PROBLEM STATEMENT: Look through the records below for the line with "- **Events**: How" and the line with "### Project Overview", then return those lines and all lines between, exactly.

[DATA FOR THE TASK Boundary: Start]

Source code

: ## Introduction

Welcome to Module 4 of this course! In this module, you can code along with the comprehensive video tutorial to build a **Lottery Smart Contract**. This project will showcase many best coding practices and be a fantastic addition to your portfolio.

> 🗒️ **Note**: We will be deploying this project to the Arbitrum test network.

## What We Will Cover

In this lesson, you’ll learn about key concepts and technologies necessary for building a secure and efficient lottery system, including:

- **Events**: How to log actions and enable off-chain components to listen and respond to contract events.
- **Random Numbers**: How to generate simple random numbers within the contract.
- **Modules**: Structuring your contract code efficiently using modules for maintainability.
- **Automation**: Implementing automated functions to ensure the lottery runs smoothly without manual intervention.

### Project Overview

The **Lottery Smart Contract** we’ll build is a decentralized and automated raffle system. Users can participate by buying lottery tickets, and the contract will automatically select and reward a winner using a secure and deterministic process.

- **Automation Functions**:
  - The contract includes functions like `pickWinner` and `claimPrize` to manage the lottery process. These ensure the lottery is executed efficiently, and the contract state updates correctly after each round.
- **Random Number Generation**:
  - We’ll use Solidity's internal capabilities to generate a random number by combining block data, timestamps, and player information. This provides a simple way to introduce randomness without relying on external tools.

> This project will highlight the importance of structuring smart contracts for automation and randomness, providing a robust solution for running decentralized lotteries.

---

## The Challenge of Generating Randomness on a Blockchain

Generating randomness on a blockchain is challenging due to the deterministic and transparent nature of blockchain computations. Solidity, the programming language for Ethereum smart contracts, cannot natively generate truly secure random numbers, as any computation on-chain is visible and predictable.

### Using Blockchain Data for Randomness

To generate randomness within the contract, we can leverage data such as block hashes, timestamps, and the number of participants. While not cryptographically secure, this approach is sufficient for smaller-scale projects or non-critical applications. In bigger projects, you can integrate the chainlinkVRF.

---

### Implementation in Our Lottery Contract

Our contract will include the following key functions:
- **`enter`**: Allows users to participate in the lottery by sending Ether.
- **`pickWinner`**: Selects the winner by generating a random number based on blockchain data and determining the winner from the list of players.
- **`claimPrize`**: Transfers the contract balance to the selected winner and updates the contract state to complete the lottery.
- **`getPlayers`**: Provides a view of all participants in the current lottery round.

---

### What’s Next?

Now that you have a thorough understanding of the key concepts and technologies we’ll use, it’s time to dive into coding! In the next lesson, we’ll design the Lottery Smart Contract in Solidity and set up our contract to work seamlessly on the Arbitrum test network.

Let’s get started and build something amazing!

[DATA FOR THE TASK Boundary: End]

RESPONSE:
- **Events**: How to log actions and enable off-chain components to listen and respond to contract events.
- **Random Numbers**: How to generate simple random numbers within the contract.
- **Modules**: Structuring your contract code efficiently using modules for maintainability.
- **Automation**: Implementing automated functions to ensure the lottery runs smoothly without manual intervention.

### Project Overview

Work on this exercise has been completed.